Binance sees growth in African P2P users – Guardian


Decisions by regulators in Nigeria and other African countries may have spurred the rise in peer-to-peer transactions in the cryptocurrency market, a survey conducted by Binance, has shown, adding that there are three reasons users invest in crypto.


Fifty-five per cent said they own crypto as part of a long-term investment strategy, 38 per cent don’t trust the current financial system and 31 per cent see crypto as a short-term trading opportunity.


Based on this, Binance said it has seen an over 2000 per cent increase in the number of peer-to-peer (P2P) users in Africa from January to April 2021.

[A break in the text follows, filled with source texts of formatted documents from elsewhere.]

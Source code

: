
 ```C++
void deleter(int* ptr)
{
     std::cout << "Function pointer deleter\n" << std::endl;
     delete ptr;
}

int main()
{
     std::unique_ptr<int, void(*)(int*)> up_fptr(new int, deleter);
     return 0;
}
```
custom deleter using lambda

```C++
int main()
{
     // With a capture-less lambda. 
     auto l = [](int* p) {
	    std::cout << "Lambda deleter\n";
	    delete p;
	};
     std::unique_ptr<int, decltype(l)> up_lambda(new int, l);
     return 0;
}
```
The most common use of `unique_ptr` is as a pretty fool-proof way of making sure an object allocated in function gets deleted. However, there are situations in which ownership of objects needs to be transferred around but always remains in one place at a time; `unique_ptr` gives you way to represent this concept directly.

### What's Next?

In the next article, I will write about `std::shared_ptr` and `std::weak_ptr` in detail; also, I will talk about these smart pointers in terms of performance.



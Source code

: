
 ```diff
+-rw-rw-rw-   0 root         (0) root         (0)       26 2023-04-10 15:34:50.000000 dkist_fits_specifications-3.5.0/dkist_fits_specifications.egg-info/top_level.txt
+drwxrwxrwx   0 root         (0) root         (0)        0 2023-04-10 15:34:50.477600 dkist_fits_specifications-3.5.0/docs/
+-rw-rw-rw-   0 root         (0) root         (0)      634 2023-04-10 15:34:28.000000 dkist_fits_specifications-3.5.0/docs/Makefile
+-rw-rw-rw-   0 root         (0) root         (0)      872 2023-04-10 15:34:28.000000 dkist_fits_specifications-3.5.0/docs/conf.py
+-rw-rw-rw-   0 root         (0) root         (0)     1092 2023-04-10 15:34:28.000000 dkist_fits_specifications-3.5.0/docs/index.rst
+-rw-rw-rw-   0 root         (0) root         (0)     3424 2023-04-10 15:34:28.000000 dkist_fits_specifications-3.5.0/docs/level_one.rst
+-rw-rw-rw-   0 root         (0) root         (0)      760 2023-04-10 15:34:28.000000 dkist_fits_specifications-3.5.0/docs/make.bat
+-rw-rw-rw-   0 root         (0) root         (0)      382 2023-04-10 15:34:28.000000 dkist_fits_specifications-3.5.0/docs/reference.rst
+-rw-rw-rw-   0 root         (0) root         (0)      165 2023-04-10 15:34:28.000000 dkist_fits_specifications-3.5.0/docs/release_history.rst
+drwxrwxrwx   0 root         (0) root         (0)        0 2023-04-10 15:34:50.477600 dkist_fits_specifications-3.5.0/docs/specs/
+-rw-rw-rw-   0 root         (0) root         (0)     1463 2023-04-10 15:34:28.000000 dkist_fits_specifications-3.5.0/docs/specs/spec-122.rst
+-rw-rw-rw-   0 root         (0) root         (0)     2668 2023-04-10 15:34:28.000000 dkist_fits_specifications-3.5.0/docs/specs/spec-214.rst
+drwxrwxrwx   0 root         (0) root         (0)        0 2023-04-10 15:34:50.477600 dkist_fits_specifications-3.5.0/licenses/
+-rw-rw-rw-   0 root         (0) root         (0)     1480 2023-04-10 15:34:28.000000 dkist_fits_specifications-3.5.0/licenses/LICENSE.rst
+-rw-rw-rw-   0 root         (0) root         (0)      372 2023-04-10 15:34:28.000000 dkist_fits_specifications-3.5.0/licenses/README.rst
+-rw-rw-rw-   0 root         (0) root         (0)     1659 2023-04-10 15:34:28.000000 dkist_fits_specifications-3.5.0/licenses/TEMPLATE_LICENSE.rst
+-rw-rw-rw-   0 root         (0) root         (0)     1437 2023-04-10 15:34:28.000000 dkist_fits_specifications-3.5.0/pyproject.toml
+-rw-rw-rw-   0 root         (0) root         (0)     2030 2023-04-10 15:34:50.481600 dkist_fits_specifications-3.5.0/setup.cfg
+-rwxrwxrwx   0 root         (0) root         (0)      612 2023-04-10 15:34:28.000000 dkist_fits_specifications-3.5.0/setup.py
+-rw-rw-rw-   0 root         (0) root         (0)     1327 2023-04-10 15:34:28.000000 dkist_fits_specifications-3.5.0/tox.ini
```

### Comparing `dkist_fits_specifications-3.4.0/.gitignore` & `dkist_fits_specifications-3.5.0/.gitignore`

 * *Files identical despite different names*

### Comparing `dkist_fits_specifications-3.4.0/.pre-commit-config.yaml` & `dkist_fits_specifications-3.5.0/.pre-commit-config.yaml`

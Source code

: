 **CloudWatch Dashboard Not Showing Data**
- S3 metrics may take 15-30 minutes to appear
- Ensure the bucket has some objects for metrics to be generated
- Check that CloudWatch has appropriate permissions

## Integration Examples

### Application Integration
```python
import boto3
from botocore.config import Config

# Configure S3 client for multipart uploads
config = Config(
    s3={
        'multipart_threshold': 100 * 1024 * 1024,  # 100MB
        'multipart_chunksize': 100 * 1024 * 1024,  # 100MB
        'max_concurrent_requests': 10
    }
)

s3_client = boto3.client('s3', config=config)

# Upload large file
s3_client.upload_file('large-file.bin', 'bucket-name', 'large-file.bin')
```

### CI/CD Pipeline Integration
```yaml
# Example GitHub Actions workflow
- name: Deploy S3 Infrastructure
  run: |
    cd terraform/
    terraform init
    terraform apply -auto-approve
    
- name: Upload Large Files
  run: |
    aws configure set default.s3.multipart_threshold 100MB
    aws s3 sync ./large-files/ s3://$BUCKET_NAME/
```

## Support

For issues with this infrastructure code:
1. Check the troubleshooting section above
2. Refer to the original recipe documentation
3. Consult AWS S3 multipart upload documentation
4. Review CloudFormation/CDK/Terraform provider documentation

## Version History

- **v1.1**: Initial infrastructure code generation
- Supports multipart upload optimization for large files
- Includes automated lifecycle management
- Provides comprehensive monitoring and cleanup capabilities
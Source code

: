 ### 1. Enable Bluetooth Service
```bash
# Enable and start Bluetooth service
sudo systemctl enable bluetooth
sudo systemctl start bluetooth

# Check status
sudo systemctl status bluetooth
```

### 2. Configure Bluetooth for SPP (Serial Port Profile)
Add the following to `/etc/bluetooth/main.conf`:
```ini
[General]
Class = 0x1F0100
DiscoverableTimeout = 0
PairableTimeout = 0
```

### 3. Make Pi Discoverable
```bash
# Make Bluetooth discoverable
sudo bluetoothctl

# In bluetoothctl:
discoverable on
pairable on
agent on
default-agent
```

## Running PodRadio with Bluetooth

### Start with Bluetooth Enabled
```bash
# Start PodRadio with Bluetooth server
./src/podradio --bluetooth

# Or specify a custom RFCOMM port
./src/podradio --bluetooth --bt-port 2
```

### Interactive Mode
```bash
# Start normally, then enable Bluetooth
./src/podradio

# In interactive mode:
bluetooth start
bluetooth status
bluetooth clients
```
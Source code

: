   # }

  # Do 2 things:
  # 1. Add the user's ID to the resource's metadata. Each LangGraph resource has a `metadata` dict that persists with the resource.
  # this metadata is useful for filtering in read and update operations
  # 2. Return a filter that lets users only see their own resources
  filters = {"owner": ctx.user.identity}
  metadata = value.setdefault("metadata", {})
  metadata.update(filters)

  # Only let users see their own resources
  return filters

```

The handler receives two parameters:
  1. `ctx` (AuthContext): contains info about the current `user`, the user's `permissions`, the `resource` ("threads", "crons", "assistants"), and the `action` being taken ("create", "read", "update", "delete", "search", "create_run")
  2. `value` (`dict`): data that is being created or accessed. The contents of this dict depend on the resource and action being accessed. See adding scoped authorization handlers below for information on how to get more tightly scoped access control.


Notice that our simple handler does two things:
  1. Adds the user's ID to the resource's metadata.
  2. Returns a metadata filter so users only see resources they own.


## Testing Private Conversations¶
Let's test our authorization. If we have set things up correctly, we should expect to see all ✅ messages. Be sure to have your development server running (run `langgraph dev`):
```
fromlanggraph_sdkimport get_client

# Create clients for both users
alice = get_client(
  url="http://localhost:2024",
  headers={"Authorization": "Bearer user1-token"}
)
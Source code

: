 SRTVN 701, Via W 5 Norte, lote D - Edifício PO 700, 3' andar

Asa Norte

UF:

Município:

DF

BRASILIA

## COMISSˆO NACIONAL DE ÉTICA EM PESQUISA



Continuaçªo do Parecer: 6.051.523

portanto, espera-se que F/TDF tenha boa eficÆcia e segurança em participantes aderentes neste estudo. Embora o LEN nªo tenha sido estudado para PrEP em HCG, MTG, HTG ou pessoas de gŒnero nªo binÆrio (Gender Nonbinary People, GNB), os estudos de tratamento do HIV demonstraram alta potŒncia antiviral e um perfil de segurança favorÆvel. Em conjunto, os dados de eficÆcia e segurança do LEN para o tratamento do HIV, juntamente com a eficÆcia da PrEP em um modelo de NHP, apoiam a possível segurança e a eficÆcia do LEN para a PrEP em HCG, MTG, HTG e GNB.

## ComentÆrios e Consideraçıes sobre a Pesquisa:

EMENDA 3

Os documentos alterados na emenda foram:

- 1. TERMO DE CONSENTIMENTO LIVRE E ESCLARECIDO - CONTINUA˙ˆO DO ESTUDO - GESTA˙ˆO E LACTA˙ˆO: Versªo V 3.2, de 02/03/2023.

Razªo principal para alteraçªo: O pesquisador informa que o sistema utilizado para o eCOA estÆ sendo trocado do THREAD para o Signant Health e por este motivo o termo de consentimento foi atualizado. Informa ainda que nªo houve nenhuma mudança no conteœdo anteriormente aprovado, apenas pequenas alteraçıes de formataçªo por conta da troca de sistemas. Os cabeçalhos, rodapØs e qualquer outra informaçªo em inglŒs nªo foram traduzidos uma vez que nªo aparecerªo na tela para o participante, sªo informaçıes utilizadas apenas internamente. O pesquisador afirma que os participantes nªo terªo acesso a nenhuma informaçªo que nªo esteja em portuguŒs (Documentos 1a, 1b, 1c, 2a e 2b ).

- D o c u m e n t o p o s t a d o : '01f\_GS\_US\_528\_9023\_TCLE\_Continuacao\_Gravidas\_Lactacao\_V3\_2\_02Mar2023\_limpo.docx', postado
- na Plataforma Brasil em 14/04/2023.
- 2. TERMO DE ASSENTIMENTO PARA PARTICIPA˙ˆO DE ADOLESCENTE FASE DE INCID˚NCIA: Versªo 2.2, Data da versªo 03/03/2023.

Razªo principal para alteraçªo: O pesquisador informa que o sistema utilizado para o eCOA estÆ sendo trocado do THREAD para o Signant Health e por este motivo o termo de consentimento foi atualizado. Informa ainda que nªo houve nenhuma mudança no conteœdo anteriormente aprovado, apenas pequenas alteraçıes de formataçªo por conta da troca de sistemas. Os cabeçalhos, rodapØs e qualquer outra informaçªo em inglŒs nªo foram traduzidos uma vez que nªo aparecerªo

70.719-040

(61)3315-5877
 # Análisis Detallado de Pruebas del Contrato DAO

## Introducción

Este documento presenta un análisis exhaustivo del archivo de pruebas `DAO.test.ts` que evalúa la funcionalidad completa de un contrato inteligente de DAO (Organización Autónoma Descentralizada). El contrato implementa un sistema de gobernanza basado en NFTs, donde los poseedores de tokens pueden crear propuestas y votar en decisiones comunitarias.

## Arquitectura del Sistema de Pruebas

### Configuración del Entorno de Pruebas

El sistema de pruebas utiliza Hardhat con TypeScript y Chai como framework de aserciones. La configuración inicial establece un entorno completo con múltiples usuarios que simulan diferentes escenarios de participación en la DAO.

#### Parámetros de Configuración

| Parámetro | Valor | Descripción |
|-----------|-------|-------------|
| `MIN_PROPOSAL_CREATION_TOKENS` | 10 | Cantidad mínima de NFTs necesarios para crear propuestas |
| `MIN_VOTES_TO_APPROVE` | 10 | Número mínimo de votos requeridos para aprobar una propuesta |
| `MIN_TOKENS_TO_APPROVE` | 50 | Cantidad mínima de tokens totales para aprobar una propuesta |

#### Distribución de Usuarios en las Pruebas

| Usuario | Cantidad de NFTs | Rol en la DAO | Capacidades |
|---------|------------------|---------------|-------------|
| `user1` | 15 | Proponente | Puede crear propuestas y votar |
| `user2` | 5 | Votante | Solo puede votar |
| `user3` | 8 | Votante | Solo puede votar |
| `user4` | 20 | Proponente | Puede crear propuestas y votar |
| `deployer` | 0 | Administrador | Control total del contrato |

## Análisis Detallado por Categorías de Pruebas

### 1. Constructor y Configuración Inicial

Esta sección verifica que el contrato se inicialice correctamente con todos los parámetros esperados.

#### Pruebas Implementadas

The Nigerian crypto market recently suffered a setback as a result of a decision by the financial regulator to prohibit banking services from providing support for cryptocurrency businesses. Following that decision, the crypto market has seen a spike as users migrated from crypto-to-fiat exchanges to peer-to-peer exchanges. A report by Luno and Arcane Research found that Nigeria contributes the most volume of P2P in Sub-Saharan Africa with as much as $8 million in weekly transactions. 


According to a note from Binance, the volume of P2P transactions in Africa surged by 386.93 per cent in just four months, adding that its P2P user base in Africa grew by 2228.21 per cent within the same period.


Peer-to-peer refers to the process of buying and selling cryptocurrencies directly between users, without a third party or intermediary.


When users buy or sell cryptocurrencies using a traditional exchange, they don’t get to transact directly with the counterparty. Instead, they use charts and other market aggregators to determine the optimal time to buy, sell, or hold cryptocurrencies. The exchange organises the transaction on their behalf, and the market price determines the final price at the time of the transaction.